Keywords: shape analysis, machine learning, quality control

1 Introduction

In recent years, large-scale neuroimaging studies numbering in the thousands and even 10’s of thousands of subjects have become a reality [1]. Though automated MRI processing tools [2] have become sufficiently mature to handle large datasets, visual quality control (QC) is still required. For simple summary measures of brain MRI, QC may be a relatively quick process. For more complex measures, as in large studies of voxel- and vertex-wise features [3], the QC process becomes more time-intensive for the human raters.
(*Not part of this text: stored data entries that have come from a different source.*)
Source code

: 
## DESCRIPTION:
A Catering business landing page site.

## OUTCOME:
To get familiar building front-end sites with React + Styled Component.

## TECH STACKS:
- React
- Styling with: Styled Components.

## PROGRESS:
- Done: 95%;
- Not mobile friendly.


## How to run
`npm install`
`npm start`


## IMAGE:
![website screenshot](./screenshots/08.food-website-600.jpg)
Both training of raters and conducting QC ratings, once trained, can take hours even for modest datasets.

This issue is particularly relevant in the context of multi-site meta-analyses, exemplified by the ENIGMA consortium [1]. Such studies, involving dozens of institutions, require multiple researchers to perform quality control on their cohorts, as individual data cannot always be shared. In addition, for meta-analysis studies performed after data collection, the QC protocols must be reliable in spite of differences in scanning parameters, post-processing, and demographics. In effect, QC has become one of the main practical bottlenecks in big-data neuroimaging. Reducing human rater time via predictive modeling and automated quality control is bound to play an increasingly important role in maintaining and hastening the pace of the scientific discovery cycle in this field.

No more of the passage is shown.